▶ [THE PROBLEM] I'd like the entries reproduced exactly, with all pictures omitted.

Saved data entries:
● ● ● ● ● ● ●

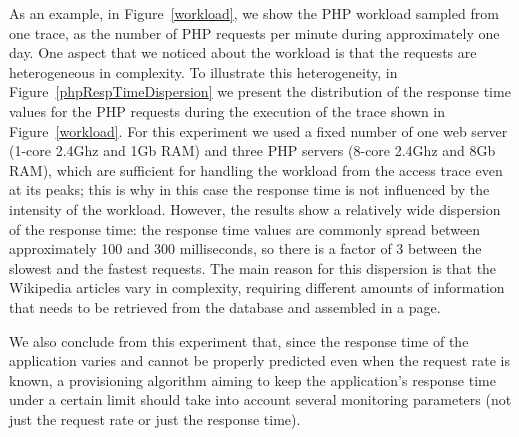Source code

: As an example, in Figure~\ref{workload}, we show the PHP workload
sampled from one trace, as the number of PHP requests per minute
during approximately one day. One aspect that we noticed about the
workload is that the requests are heterogeneous in complexity.  To
illustrate this heterogeneity, in Figure~\ref{phpRespTimeDispersion}
we present the distribution of the response time values for the PHP
requests during the execution of the trace shown in
Figure~\ref{workload}.  For this experiment we used a fixed number of
one web server (1-core 2.4Ghz and 1Gb RAM) and three PHP servers (8-core 2.4Ghz and 8Gb RAM), which are sufficient for handling the workload from the
access trace even at its peaks; this is why in this case the response
time is not influenced by the intensity of the workload.  However, the
results show a relatively wide dispersion of the response time: the
response time values are commonly spread between approximately 100 and
300 milliseconds, so there is a factor of 3 between the slowest and
the fastest requests.  The main reason for this dispersion is that the
Wikipedia articles vary in complexity, requiring different amounts of
information that needs to be retrieved from the database and assembled
in a page.


We also conclude from this experiment that, since the response time of
the application varies and cannot be properly predicted even when the
request rate is known, a provisioning algorithm aiming to keep the
application's response time under a certain limit should take into
account several monitoring parameters (not just the request rate or
just the response time).







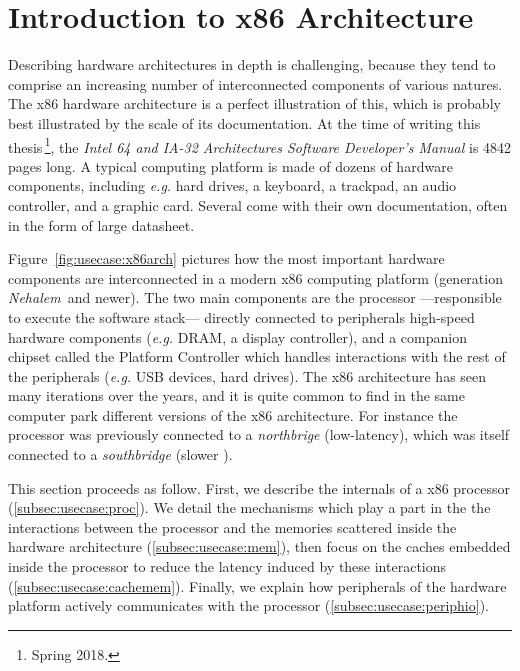 \section{Introduction to x86 Architecture}
\label{sec:usecase:architecture}

Describing hardware architectures in depth is challenging, because they tend to
comprise an increasing number of interconnected components of various natures.
%
The x86 hardware architecture is a perfect illustration of this, which is
probably best illustrated by the scale of its documentation.
%
At the time of writing this thesis\,\footnote{Spring 2018.}, the \emph{Intel 64
  and IA-32 Architectures Software Developer’s Manual} is 4842 pages long.
%
A typical computing platform is made of dozens of hardware components, including
\emph{e.g.} hard drives, a keyboard, a trackpad, an audio controller, and a
graphic card.
%
Several come with their own documentation, often in the form of large datasheet.

Figure~\ref{fig:usecase:x86arch} pictures how the most important hardware
components are interconnected in a modern x86 computing platform (generation
\emph{Nehalem}\,\cite{thomadakis2011nehalem} and newer).
%
The two main components are the processor ---responsible to execute the software
stack--- directly connected to peripherals high-speed hardware components
(\emph{e.g.}  DRAM, a display controller), and a companion chipset called the
Platform Controller which handles interactions with the rest of the peripherals
(\emph{e.g.} USB devices, hard drives).
%
The x86 architecture has seen many iterations over the years, and it is quite
common to find in the same computer park different versions of the x86
architecture.
%
For instance the processor was previously connected to a \emph{northbrige}
(low-latency), which was itself connected to a \emph{southbridge} (slower \IOs).

This section proceeds as follow.
%
First, we describe the internals of a x86 processor (\ref{subsec:usecase:proc}).
%
We detail the mechanisms which play a part in the the interactions between the
processor and the memories scattered inside the hardware architecture
(\ref{subsec:usecase:mem}), then focus on the caches embedded inside the
processor to reduce the latency induced by these interactions
(\ref{subsec:usecase:cachemem}).
%
Finally, we explain how peripherals of the hardware platform actively
communicates with the processor (\ref{subsec:usecase:periphio}).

● ● ● ● ● ● ●

▶ [TASK RESULT]
Source code

: As an example, in Figure~\ref{workload}, we show the PHP workload
sampled from one trace, as the number of PHP requests per minute
during approximately one day. One aspect that we noticed about the
workload is that the requests are heterogeneous in complexity.  To
illustrate this heterogeneity, in Figure~\ref{phpRespTimeDispersion}
we present the distribution of the response time values for the PHP
requests during the execution of the trace shown in
Figure~\ref{workload}.  For this experiment we used a fixed number of
one web server (1-core 2.4Ghz and 1Gb RAM) and three PHP servers (8-core 2.4Ghz and 8Gb RAM), which are sufficient for handling the workload from the
access trace even at its peaks; this is why in this case the response
time is not influenced by the intensity of the workload.  However, the
results show a relatively wide dispersion of the response time: the
response time values are commonly spread between approximately 100 and
300 milliseconds, so there is a factor of 3 between the slowest and
the fastest requests.  The main reason for this dispersion is that the
Wikipedia articles vary in complexity, requiring different amounts of
information that needs to be retrieved from the database and assembled
in a page.


We also conclude from this experiment that, since the response time of
the application varies and cannot be properly predicted even when the
request rate is known, a provisioning algorithm aiming to keep the
application's response time under a certain limit should take into
account several monitoring parameters (not just the request rate or
just the response time).







 \section{Introduction to x86 Architecture}
\label{sec:usecase:architecture}

Describing hardware architectures in depth is challenging, because they tend to
comprise an increasing number of interconnected components of various natures.
%
The x86 hardware architecture is a perfect illustration of this, which is
probably best illustrated by the scale of its documentation.
%
At the time of writing this thesis\,\footnote{Spring 2018.}, the \emph{Intel 64
  and IA-32 Architectures Software Developer’s Manual} is 4842 pages long.
%
A typical computing platform is made of dozens of hardware components, including
\emph{e.g.} hard drives, a keyboard, a trackpad, an audio controller, and a
graphic card.
%
Several come with their own documentation, often in the form of large datasheet.

Figure~\ref{fig:usecase:x86arch} pictures how the most important hardware
components are interconnected in a modern x86 computing platform (generation
\emph{Nehalem}\,\cite{thomadakis2011nehalem} and newer).
%
The two main components are the processor ---responsible to execute the software
stack--- directly connected to peripherals high-speed hardware components
(\emph{e.g.}  DRAM, a display controller), and a companion chipset called the
Platform Controller which handles interactions with the rest of the peripherals
(\emph{e.g.} USB devices, hard drives).
%
The x86 architecture has seen many iterations over the years, and it is quite
common to find in the same computer park different versions of the x86
architecture.
%
For instance the processor was previously connected to a \emph{northbrige}
(low-latency), which was itself connected to a \emph{southbridge} (slower \IOs).

This section proceeds as follow.
%
First, we describe the internals of a x86 processor (\ref{subsec:usecase:proc}).
%
We detail the mechanisms which play a part in the the interactions between the
processor and the memories scattered inside the hardware architecture
(\ref{subsec:usecase:mem}), then focus on the caches embedded inside the
processor to reduce the latency induced by these interactions
(\ref{subsec:usecase:cachemem}).
%
Finally, we explain how peripherals of the hardware platform actively
communicates with the processor (\ref{subsec:usecase:periphio}).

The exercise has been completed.